__WHAT IS BEING ASKED__:
Nothing in the records may be changed; retype them in full.
--- START ---
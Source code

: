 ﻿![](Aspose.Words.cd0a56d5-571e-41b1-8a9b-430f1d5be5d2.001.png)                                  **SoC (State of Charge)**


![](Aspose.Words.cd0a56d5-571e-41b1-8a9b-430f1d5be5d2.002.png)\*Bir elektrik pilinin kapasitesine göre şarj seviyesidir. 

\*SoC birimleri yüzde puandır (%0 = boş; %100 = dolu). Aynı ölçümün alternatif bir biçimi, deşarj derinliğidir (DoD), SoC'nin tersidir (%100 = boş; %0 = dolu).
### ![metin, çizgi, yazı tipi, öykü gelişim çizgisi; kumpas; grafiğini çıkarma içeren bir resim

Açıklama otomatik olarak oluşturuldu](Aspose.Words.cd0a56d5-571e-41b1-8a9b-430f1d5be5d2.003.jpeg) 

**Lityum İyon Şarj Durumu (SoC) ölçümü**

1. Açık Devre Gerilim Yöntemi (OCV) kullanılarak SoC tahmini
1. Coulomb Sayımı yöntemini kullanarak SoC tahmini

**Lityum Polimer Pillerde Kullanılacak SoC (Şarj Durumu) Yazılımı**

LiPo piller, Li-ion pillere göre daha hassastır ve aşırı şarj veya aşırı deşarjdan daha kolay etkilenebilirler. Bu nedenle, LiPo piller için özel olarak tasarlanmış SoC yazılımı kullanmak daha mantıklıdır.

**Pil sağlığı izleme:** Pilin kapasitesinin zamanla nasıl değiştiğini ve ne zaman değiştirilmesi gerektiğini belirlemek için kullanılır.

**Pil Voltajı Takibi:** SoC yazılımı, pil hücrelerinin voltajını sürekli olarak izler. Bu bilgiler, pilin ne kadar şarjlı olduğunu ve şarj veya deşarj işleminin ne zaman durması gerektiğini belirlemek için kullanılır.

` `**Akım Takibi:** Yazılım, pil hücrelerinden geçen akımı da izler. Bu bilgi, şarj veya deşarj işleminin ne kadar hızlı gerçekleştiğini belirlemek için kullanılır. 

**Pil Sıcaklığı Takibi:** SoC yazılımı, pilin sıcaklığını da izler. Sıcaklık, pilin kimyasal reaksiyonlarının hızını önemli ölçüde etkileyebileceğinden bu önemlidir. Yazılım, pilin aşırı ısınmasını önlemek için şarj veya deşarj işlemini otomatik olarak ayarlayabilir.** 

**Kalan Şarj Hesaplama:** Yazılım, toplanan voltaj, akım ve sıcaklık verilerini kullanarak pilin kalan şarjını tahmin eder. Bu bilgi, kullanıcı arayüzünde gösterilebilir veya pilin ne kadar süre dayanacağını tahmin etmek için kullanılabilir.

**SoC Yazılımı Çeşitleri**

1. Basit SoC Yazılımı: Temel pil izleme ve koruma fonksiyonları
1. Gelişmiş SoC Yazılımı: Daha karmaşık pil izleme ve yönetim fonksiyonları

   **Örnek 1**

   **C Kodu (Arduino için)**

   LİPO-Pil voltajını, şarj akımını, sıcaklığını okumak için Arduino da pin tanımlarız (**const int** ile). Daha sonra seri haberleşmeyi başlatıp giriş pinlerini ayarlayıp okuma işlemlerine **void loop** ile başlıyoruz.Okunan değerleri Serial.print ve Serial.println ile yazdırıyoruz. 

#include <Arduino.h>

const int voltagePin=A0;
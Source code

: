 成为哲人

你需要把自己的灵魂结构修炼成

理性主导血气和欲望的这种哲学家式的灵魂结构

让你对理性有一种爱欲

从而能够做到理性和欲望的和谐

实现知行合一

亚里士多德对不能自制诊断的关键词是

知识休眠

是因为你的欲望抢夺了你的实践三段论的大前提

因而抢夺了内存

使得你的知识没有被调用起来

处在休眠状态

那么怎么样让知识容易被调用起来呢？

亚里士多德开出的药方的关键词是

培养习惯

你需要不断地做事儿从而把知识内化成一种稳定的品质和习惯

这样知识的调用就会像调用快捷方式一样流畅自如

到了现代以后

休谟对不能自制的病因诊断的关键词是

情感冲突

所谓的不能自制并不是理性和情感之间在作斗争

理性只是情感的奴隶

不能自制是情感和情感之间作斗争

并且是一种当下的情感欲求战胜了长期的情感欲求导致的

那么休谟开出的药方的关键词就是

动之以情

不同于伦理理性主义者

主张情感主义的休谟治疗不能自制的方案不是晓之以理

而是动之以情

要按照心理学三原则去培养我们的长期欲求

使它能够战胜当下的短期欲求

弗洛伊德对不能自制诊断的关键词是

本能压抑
--- END ---
__EXPECTED ANSWER__:
Source code

: ﻿![](Aspose.Words.cd0a56d5-571e-41b1-8a9b-430f1d5be5d2.001.png)                                  **SoC (State of Charge)**


![](Aspose.Words.cd0a56d5-571e-41b1-8a9b-430f1d5be5d2.002.png)\*Bir elektrik pilinin kapasitesine göre şarj seviyesidir. 

\*SoC birimleri yüzde puandır (%0 = boş; %100 = dolu). Aynı ölçümün alternatif bir biçimi, deşarj derinliğidir (DoD), SoC'nin tersidir (%100 = boş; %0 = dolu).
### ![metin, çizgi, yazı tipi, öykü gelişim çizgisi; kumpas; grafiğini çıkarma içeren bir resim

Açıklama otomatik olarak oluşturuldu](Aspose.Words.cd0a56d5-571e-41b1-8a9b-430f1d5be5d2.003.jpeg) 

**Lityum İyon Şarj Durumu (SoC) ölçümü**

1. Açık Devre Gerilim Yöntemi (OCV) kullanılarak SoC tahmini
1. Coulomb Sayımı yöntemini kullanarak SoC tahmini

**Lityum Polimer Pillerde Kullanılacak SoC (Şarj Durumu) Yazılımı**

LiPo piller, Li-ion pillere göre daha hassastır ve aşırı şarj veya aşırı deşarjdan daha kolay etkilenebilirler. Bu nedenle, LiPo piller için özel olarak tasarlanmış SoC yazılımı kullanmak daha mantıklıdır.

**Pil sağlığı izleme:** Pilin kapasitesinin zamanla nasıl değiştiğini ve ne zaman değiştirilmesi gerektiğini belirlemek için kullanılır.

**Pil Voltajı Takibi:** SoC yazılımı, pil hücrelerinin voltajını sürekli olarak izler. Bu bilgiler, pilin ne kadar şarjlı olduğunu ve şarj veya deşarj işleminin ne zaman durması gerektiğini belirlemek için kullanılır.

` `**Akım Takibi:** Yazılım, pil hücrelerinden geçen akımı da izler. Bu bilgi, şarj veya deşarj işleminin ne kadar hızlı gerçekleştiğini belirlemek için kullanılır. 

**Pil Sıcaklığı Takibi:** SoC yazılımı, pilin sıcaklığını da izler. Sıcaklık, pilin kimyasal reaksiyonlarının hızını önemli ölçüde etkileyebileceğinden bu önemlidir. Yazılım, pilin aşırı ısınmasını önlemek için şarj veya deşarj işlemini otomatik olarak ayarlayabilir.** 

**Kalan Şarj Hesaplama:** Yazılım, toplanan voltaj, akım ve sıcaklık verilerini kullanarak pilin kalan şarjını tahmin eder. Bu bilgi, kullanıcı arayüzünde gösterilebilir veya pilin ne kadar süre dayanacağını tahmin etmek için kullanılabilir.

**SoC Yazılımı Çeşitleri**

1. Basit SoC Yazılımı: Temel pil izleme ve koruma fonksiyonları
1. Gelişmiş SoC Yazılımı: Daha karmaşık pil izleme ve yönetim fonksiyonları

   **Örnek 1**

   **C Kodu (Arduino için)**

   LİPO-Pil voltajını, şarj akımını, sıcaklığını okumak için Arduino da pin tanımlarız (**const int** ile). Daha sonra seri haberleşmeyi başlatıp giriş pinlerini ayarlayıp okuma işlemlerine **void loop** ile başlıyoruz.Okunan değerleri Serial.print ve Serial.println ile yazdırıyoruz. 

#include <Arduino.h>

const int voltagePin=A0;
Source code

: 成为哲人

你需要把自己的灵魂结构修炼成

理性主导血气和欲望的这种哲学家式的灵魂结构

让你对理性有一种爱欲

从而能够做到理性和欲望的和谐

实现知行合一

亚里士多德对不能自制诊断的关键词是

知识休眠

是因为你的欲望抢夺了你的实践三段论的大前提

因而抢夺了内存

使得你的知识没有被调用起来

处在休眠状态

那么怎么样让知识容易被调用起来呢？

亚里士多德开出的药方的关键词是

培养习惯

你需要不断地做事儿从而把知识内化成一种稳定的品质和习惯

这样知识的调用就会像调用快捷方式一样流畅自如

到了现代以后

休谟对不能自制的病因诊断的关键词是

情感冲突

所谓的不能自制并不是理性和情感之间在作斗争

理性只是情感的奴隶

不能自制是情感和情感之间作斗争

并且是一种当下的情感欲求战胜了长期的情感欲求导致的

那么休谟开出的药方的关键词就是

动之以情

不同于伦理理性主义者

主张情感主义的休谟治疗不能自制的方案不是晓之以理

而是动之以情

要按照心理学三原则去培养我们的长期欲求

使它能够战胜当下的短期欲求

弗洛伊德对不能自制诊断的关键词是

本能压抑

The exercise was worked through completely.